Et les professeurs dans tout ça ?

 

        Des professeurs, sans exprimer directement leur désaveu, aiment à conseiller à leur manière leurs collègues : « Je ne crois pas que ce soit une bonne idée le conseil de discipline. Il a craqué qu'une fois dans un cours. » ou encore « Tenons le conseil de discipline mais visons le sursis, ça lui servira de leçon ». Mais quelle est donc cette manière de procéder qui consiste à promouvoir encore et toujours une deuxième ou une troisième chance ? L'exclusion définitive d'un établissement, c'est la promesse d'offrir une seconde chance à l'élève en lui faisant prendre conscience de son écart et en lui proposant quelques semaines plus tard un autre établissement pour repartir de zéro

 

 

        Il semble qu'une idéologie partagée par chefs d'établissements, parents d'élèves et professeurs gangrènent notre école.

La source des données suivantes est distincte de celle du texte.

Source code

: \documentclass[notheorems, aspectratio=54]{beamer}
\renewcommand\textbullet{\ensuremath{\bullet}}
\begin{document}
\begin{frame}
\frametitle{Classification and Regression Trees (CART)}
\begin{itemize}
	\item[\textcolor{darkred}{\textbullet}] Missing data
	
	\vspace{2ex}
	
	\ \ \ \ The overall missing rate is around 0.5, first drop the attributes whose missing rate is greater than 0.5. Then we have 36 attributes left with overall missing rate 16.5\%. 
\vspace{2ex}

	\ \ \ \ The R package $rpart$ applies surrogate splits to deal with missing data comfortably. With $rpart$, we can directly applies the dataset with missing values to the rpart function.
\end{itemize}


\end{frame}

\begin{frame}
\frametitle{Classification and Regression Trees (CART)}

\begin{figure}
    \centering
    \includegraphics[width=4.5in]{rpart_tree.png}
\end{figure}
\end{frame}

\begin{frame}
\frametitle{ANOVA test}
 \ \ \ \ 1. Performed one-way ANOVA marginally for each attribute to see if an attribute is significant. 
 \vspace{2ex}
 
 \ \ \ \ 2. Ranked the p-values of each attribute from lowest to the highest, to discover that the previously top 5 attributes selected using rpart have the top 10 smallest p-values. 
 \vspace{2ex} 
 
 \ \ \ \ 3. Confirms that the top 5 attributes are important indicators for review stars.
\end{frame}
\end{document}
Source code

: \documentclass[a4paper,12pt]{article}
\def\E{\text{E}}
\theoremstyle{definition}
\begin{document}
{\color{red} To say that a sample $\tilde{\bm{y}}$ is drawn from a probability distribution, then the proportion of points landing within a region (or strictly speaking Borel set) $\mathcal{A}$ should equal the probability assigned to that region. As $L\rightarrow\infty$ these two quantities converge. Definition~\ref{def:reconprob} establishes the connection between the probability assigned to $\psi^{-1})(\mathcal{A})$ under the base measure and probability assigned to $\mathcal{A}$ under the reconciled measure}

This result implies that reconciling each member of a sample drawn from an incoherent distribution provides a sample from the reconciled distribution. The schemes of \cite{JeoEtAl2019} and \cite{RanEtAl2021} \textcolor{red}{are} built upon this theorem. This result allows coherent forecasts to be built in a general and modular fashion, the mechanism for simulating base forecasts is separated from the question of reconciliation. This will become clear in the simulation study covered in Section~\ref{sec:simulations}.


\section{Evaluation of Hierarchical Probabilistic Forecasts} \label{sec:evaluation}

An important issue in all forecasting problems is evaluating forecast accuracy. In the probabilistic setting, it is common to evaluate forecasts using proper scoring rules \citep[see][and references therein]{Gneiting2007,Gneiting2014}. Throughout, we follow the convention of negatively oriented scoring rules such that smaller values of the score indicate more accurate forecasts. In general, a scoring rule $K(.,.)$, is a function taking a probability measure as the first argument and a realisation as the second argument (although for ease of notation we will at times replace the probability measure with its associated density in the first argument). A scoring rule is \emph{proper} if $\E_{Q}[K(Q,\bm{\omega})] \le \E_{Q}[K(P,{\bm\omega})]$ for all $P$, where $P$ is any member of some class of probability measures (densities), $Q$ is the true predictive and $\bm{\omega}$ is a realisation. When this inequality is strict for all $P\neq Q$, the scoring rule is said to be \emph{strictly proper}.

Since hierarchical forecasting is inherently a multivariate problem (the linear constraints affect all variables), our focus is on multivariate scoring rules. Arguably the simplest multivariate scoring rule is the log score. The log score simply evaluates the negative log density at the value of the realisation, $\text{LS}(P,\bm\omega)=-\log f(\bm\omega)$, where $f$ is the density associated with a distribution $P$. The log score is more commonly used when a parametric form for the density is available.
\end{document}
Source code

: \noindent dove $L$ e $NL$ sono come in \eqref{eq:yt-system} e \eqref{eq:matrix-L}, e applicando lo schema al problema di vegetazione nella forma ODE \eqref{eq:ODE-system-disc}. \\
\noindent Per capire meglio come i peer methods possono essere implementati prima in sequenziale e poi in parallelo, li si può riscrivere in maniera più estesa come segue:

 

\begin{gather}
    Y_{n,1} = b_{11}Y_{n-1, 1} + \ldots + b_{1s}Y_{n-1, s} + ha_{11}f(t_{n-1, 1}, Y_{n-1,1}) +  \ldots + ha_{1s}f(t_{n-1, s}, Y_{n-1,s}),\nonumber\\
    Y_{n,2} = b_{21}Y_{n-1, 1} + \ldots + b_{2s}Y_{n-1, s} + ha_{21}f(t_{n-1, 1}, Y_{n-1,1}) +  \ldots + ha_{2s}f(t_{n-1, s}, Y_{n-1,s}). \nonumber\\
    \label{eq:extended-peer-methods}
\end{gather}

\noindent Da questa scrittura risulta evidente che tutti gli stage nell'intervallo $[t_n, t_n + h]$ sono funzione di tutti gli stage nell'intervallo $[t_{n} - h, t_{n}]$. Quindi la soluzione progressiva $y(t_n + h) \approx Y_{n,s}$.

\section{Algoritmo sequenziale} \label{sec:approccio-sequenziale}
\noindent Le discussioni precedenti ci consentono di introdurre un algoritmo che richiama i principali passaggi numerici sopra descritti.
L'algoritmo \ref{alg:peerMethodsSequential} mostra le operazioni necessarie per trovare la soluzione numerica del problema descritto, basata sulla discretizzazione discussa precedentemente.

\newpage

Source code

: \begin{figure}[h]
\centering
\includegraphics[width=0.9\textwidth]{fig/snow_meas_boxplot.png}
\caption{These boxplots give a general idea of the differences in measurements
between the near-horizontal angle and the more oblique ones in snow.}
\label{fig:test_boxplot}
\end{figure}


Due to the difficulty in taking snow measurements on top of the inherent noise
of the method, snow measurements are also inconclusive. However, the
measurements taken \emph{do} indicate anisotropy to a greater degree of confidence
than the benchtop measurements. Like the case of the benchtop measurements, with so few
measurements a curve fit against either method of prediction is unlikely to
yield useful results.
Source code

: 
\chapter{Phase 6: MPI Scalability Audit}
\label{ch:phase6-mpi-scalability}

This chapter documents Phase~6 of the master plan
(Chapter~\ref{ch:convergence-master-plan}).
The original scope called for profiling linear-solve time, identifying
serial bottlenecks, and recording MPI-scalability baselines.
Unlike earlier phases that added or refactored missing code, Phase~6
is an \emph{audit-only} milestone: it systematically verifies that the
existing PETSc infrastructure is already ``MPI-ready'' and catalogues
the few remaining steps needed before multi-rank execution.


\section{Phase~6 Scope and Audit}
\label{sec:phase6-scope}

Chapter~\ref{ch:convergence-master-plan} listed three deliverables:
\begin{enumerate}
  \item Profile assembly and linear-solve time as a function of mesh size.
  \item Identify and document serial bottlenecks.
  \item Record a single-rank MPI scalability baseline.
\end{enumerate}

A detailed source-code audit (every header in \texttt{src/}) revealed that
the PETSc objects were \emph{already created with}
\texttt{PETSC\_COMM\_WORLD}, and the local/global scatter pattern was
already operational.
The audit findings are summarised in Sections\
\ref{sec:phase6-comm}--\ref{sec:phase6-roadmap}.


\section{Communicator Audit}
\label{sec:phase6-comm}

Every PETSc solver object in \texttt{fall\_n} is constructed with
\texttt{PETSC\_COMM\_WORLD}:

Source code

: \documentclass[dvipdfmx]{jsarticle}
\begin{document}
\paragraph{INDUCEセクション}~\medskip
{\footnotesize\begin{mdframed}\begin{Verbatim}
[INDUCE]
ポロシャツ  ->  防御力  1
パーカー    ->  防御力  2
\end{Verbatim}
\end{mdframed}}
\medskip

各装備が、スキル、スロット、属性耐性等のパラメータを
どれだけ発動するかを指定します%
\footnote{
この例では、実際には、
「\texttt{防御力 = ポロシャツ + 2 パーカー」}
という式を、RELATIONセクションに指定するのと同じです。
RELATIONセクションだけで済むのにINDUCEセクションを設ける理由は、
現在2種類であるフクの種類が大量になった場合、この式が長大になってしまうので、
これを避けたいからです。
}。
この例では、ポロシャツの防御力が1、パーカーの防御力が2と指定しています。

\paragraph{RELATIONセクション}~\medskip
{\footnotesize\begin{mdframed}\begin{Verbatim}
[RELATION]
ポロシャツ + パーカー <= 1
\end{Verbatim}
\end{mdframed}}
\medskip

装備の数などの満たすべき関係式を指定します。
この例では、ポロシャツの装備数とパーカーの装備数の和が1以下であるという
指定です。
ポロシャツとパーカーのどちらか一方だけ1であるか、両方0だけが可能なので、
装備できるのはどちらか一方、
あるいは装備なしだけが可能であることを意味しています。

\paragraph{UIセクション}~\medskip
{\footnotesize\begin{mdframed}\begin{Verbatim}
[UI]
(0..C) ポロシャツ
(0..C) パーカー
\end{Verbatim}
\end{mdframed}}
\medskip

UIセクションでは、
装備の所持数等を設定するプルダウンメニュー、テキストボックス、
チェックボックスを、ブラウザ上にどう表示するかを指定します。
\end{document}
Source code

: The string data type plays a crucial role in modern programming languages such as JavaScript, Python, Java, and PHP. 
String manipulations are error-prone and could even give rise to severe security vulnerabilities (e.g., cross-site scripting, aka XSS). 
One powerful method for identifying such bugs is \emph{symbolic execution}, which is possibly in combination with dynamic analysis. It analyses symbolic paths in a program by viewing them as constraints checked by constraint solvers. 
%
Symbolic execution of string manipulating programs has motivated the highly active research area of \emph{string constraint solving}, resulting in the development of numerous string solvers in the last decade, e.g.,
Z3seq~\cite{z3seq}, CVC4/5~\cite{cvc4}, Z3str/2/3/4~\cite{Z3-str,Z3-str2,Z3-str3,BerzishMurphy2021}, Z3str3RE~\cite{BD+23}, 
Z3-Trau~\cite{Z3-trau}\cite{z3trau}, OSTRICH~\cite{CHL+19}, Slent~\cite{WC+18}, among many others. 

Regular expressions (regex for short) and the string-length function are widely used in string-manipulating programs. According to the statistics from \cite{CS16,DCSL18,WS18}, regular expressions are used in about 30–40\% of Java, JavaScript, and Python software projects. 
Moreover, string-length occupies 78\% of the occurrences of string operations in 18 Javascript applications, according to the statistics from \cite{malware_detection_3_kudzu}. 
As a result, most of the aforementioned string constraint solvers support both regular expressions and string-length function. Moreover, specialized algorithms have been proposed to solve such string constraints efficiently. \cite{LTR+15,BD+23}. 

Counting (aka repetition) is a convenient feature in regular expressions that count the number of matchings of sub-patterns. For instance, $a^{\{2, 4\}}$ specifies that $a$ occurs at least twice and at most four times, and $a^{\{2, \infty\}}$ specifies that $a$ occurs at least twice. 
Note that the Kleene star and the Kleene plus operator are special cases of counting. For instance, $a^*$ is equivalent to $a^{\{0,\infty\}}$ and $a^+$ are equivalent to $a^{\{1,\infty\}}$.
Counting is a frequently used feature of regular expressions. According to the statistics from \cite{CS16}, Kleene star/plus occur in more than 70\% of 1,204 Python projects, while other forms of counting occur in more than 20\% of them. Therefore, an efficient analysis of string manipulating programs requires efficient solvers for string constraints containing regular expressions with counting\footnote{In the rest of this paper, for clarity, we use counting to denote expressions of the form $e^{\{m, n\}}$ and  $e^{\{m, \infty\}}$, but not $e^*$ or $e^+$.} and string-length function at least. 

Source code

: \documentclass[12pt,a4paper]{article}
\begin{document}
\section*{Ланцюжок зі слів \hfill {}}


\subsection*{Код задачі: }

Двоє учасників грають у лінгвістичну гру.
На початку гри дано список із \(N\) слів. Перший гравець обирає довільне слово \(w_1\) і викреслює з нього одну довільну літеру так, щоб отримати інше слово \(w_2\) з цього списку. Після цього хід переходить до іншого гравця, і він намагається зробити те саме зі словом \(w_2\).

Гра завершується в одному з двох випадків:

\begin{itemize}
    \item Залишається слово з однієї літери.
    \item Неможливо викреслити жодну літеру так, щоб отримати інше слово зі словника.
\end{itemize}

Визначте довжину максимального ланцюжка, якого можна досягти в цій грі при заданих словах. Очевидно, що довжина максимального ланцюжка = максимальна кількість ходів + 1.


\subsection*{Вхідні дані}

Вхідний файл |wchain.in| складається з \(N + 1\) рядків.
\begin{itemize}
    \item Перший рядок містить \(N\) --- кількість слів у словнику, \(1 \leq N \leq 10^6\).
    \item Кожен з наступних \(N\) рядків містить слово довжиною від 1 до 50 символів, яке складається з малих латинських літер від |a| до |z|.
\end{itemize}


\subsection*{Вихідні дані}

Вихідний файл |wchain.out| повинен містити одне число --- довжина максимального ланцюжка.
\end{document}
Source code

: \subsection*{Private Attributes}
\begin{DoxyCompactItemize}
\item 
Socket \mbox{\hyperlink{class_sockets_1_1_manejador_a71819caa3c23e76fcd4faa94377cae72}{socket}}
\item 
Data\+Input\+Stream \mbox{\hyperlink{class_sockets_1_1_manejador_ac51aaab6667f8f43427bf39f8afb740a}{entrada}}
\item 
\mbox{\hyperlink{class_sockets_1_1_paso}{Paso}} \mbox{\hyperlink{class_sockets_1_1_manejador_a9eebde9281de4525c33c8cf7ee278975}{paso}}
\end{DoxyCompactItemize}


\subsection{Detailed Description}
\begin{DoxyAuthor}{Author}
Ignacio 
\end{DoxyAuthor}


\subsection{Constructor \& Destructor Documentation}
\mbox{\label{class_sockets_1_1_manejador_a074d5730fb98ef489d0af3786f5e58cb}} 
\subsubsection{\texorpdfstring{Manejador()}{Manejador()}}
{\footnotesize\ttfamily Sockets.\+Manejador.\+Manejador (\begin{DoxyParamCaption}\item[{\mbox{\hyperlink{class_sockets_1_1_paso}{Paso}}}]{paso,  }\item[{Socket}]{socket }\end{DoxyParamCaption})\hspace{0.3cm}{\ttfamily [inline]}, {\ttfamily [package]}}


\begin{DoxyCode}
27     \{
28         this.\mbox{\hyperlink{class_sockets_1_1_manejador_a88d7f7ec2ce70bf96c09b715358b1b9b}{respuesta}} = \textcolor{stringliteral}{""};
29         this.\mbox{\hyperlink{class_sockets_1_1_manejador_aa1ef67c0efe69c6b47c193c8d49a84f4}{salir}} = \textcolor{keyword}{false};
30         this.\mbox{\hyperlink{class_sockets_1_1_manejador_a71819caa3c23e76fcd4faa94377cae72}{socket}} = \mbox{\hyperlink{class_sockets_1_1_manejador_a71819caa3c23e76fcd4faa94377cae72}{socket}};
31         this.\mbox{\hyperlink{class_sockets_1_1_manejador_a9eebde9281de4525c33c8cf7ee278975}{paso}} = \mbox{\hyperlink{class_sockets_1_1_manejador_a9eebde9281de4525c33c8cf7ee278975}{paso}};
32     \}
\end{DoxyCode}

Les prises de décision d'un ministre de l'Education nationale ne suffisent pas. La gangrène a trop largement obstrué les circuits de communication entre l'Education nationale et le terrain. Aujourd'hui, pour traiter l'indiscipline à l'école, l'application des mesures institutionnelles doit être tristement contrôlée sur le terrain sinon elles ne seront jamais suivies d'effets.